Update 30 Jan: Just a question… WHY did the train break down? Apparently an alarm went off in the toilets. The alarm alerts the crew to a fire. There wasn’t anyone in the toilets and it was undoubtedly a faulty alarm. Nevertheless it caused the train to shut down and the crew didn’t have any idea how to reset it. Its alleged training had not been given to staff to cope with various problems such as this on the brand new 745 trains. I don’t know if that is the case. It could well have a been a glitch caused by the alarm and training or not, no-one would have been any wiser. (See this tweet re the train’s alarms.)

At 10.28am Greater Anglia informed the passengers a rescue train was on the way. (This would be the Class 37 Thunderbird no doubt.) When asked where they would be taken Greater Anglia’s response was Shenfield. The reply from one of the passengers retorted thus: ‘So 20 odd miles BACKWARDS?! What time do you think we will make Liv St?’

Surely people don’t want to go back to Shenfield. Whatever for? I can only think Greater Anglia didn’t want a diesel going into Liverpool Street now it was an all electric terminus…. it didn’t sit well with the passengers, they must have felt Greater Anglia simply couldn’t care less.

Update 30 Jan: Picture of the Thunderbird with 745010 whilst 745007 passes on the slow lines – the picture was taken from the end of the platforms at Forest Gate. Judging by the picture, it looks as if the broken down 745 was even nearer Forest Gate station than I had thought.

745007 passing the stricken 745010 on the morning of 28th January 2020. 37611 Thunderbird in attendance. Also visible is the 321 which was the initial rescue train until Greater Anglia were told they were not qualified to use the planks method. Its clear from the picture 37611 was in attendance most of the time. Source: Twitter

The first rescue attempt involved Rail Ops Group’s Class 37 Thunderbird based at Colchester where it came from that morning. Despite the locomotive (37611) not seemingly having had any previous problems with coupling up to the Anglia Stadlers, this particular attempt didn’t work and it locked down the 745 totally. Apparently the couplers at both ends of the train were faulty, even had broken air seals.

The problem with the Thunderbird was briefly summarised in this tweet which explained: ‘Rescue loco sent from Colchester. First coupler has air leak and second not compatible. Universal coupler could not be used to rescue 745010 as the star couplers on both ends of the 745 were damaged. Pass transferred to another unit. Delay minutes circa 8000.’

Seeing the 745 wouldn’t even budge a different modus operandi had to be sought. That involved an EMU and the plan was to bring it alongside and the passengers to transfer directly from the 745 onto the EMU. That plan was soon aborted because Greater Anglia did not have the necessary qualification to conduct the procedure which included the use of boarding planks.

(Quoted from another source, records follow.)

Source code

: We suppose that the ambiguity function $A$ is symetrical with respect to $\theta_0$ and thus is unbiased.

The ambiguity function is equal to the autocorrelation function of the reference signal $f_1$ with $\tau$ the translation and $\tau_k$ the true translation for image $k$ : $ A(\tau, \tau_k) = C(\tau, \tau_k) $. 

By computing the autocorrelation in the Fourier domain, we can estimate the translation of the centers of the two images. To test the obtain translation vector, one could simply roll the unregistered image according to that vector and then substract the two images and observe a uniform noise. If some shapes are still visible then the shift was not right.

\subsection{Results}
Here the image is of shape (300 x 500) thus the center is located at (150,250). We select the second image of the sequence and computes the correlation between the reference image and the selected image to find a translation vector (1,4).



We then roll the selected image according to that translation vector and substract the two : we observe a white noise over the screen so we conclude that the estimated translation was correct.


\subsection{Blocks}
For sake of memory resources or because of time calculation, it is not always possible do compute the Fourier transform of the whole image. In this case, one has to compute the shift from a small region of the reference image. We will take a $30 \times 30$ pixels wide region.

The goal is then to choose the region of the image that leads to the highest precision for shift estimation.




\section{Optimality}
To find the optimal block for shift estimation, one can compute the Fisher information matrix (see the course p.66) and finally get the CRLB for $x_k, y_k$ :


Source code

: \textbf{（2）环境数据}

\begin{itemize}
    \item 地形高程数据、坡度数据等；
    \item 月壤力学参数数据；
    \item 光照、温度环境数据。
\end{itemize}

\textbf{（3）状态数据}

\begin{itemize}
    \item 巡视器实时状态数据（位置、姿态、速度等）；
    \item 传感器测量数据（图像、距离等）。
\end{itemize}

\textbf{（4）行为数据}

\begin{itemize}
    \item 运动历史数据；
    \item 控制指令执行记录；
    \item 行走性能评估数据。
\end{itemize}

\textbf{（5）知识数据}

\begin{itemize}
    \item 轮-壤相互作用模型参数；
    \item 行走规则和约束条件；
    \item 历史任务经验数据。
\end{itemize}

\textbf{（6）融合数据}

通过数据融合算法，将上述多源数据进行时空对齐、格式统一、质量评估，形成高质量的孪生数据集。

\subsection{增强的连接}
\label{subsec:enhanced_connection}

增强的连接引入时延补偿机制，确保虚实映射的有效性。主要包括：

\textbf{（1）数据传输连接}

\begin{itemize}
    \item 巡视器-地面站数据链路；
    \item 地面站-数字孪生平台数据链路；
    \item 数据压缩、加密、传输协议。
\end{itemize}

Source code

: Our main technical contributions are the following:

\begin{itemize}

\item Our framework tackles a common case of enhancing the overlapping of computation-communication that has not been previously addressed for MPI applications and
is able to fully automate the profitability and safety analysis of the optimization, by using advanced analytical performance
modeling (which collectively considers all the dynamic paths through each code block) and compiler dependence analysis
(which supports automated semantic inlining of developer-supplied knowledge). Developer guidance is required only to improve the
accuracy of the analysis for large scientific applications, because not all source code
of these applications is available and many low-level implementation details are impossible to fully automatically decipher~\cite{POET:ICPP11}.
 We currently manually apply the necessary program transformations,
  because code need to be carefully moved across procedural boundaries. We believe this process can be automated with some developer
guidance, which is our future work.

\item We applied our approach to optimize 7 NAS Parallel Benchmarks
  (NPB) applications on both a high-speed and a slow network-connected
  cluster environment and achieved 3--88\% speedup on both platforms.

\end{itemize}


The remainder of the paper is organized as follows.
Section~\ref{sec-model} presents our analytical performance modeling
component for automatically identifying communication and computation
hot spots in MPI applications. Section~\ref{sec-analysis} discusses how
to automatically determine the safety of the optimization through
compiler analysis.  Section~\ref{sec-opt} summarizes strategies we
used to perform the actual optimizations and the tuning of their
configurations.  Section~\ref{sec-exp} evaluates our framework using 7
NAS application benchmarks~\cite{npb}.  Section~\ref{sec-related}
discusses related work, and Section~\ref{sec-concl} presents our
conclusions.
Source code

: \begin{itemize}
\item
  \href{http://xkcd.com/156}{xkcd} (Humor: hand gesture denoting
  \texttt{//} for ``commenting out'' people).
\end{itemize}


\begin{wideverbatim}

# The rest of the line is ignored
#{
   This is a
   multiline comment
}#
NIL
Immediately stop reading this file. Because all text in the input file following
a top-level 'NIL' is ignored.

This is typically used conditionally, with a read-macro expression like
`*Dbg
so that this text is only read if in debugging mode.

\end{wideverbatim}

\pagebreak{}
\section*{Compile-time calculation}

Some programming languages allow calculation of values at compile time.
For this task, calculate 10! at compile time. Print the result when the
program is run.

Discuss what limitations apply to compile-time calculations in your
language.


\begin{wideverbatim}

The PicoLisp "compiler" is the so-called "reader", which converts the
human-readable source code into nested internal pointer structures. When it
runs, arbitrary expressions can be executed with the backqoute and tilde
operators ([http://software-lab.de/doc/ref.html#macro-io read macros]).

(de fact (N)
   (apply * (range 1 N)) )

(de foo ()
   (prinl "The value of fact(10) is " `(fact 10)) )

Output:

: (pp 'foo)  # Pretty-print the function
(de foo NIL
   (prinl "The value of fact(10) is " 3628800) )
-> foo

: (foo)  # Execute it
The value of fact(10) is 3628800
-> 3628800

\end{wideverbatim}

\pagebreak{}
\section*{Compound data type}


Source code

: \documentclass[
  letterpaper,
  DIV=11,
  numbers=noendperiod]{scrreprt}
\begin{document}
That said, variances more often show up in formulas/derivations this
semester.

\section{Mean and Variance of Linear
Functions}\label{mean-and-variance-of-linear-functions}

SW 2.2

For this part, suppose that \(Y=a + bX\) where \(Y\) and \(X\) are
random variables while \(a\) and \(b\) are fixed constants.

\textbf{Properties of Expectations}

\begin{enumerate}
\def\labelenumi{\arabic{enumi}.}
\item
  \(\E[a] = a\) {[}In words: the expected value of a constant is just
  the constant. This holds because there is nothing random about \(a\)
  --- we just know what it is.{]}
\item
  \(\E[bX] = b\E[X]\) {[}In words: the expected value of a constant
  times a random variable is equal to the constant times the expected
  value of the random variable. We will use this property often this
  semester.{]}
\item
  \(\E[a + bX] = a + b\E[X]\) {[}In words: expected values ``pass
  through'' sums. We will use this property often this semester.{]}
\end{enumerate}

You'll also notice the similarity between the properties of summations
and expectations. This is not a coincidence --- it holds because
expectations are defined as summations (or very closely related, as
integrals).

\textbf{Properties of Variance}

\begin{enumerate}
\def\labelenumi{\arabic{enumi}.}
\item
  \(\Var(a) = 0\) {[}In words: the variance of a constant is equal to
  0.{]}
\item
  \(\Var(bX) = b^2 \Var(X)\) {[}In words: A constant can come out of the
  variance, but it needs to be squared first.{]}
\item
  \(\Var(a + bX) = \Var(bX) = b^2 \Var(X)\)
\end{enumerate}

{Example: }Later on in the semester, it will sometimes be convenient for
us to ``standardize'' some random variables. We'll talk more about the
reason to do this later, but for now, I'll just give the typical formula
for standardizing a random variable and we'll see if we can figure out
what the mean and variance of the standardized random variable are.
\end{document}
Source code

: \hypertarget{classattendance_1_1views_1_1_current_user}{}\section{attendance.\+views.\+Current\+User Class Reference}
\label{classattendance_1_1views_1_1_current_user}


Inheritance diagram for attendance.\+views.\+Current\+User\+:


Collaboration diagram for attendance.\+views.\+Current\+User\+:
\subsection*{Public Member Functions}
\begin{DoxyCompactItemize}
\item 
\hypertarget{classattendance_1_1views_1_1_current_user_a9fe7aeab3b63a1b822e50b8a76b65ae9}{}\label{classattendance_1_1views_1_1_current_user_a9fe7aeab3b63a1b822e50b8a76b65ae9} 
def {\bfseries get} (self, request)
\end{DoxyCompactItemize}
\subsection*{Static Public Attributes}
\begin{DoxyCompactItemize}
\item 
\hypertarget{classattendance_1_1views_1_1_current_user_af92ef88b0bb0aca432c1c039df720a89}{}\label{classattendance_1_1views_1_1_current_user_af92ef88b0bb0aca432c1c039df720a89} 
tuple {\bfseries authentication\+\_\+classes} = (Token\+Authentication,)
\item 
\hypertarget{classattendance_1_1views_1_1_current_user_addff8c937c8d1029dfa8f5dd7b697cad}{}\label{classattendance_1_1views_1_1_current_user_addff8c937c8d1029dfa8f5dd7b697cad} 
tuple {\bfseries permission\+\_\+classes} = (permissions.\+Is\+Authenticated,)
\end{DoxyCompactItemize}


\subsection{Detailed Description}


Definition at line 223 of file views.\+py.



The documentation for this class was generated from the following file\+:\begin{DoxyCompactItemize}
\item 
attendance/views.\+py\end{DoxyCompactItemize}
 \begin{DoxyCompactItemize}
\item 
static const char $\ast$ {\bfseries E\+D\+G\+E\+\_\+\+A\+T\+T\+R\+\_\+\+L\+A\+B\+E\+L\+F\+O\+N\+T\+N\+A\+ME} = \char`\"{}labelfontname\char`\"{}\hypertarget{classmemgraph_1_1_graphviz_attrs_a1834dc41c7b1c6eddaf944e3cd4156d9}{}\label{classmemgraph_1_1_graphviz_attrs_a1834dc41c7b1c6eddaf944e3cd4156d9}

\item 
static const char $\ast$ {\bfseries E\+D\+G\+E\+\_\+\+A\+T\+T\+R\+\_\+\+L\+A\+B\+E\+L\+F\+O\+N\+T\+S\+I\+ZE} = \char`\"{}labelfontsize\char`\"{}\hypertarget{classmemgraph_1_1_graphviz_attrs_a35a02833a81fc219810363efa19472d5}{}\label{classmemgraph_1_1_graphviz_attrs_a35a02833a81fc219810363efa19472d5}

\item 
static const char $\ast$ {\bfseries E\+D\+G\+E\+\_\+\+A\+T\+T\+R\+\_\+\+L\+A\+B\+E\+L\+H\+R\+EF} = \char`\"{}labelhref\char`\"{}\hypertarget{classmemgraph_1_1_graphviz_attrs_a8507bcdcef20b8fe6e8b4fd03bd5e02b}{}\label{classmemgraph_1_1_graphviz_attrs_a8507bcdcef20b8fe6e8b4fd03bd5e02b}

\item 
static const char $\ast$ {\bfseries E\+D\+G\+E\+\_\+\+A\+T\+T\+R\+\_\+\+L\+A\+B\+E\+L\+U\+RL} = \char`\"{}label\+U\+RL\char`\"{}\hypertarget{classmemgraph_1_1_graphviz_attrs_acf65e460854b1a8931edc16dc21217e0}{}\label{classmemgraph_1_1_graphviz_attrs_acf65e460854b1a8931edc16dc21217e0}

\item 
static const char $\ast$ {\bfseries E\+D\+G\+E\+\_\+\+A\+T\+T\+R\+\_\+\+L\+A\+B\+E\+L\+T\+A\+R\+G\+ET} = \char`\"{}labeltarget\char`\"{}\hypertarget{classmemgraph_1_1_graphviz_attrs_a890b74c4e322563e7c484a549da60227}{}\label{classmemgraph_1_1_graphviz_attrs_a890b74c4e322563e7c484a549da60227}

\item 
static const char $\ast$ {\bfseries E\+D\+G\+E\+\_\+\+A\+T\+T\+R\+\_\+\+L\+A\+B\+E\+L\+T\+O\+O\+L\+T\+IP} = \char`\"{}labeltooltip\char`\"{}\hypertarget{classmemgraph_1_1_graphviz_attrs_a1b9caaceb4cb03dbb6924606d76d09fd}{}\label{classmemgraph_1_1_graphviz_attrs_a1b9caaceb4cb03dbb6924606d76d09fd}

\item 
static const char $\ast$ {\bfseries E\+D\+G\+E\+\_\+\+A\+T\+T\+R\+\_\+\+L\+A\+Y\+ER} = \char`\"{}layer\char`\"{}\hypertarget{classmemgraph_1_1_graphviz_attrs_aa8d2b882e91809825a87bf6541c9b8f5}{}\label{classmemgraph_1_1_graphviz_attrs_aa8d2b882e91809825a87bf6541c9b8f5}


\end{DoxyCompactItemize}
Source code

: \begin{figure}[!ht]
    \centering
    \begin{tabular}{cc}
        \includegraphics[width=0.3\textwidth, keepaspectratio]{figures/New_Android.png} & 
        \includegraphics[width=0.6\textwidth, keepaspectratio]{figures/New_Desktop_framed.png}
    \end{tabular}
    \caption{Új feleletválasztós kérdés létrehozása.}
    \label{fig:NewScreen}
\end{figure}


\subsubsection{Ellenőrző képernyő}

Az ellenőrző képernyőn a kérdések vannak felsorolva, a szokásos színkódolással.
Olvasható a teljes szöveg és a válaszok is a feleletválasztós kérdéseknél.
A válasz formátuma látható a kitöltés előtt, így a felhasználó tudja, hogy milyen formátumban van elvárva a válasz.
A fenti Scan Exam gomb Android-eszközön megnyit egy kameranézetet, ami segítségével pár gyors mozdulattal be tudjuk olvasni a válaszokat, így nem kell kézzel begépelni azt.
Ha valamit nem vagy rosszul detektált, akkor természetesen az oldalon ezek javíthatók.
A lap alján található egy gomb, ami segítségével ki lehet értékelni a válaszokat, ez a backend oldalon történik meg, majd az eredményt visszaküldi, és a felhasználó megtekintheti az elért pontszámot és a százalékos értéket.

This tweet from the Bishop of Norwich, on his way to an important consecration at Southwark Cathedral (for which very unfortunately he missed the ceremony) tells us what happened….

The time taken in waiting so long at Forest Gate was because this second EMU too had to make its way from Colchester depot. On top of that there would have been the organisation of this such as sourcing a spare driver and then bringing it down to Forest Gate, en route gathering the personnel to be employed (including Network Rail and Greater Anglia staff, the British Transport Police etc) and instigating a line possession procedure (even though the line is bi directional a track occupation order no doubt had to be instigated.) The EMU (a Class 321) was brought alongside the stricken 745. The passengers were then rescued off the train using ladders and escorted across the tracks to the other train.

The rescue train was a single unit (four coaches.) Someone wryly said it would be very crowded once everyone had got off the twelve coach 745! It seems it was sometime before 13.20 hours when the first passengers were evacuated from the stricken train. The process took an awful long time, it seems well more than an hour and a half was expended on this using just the one ladder to allow passengers to reach rail level and then use one of two sets of ladders up into the waiting rescue train.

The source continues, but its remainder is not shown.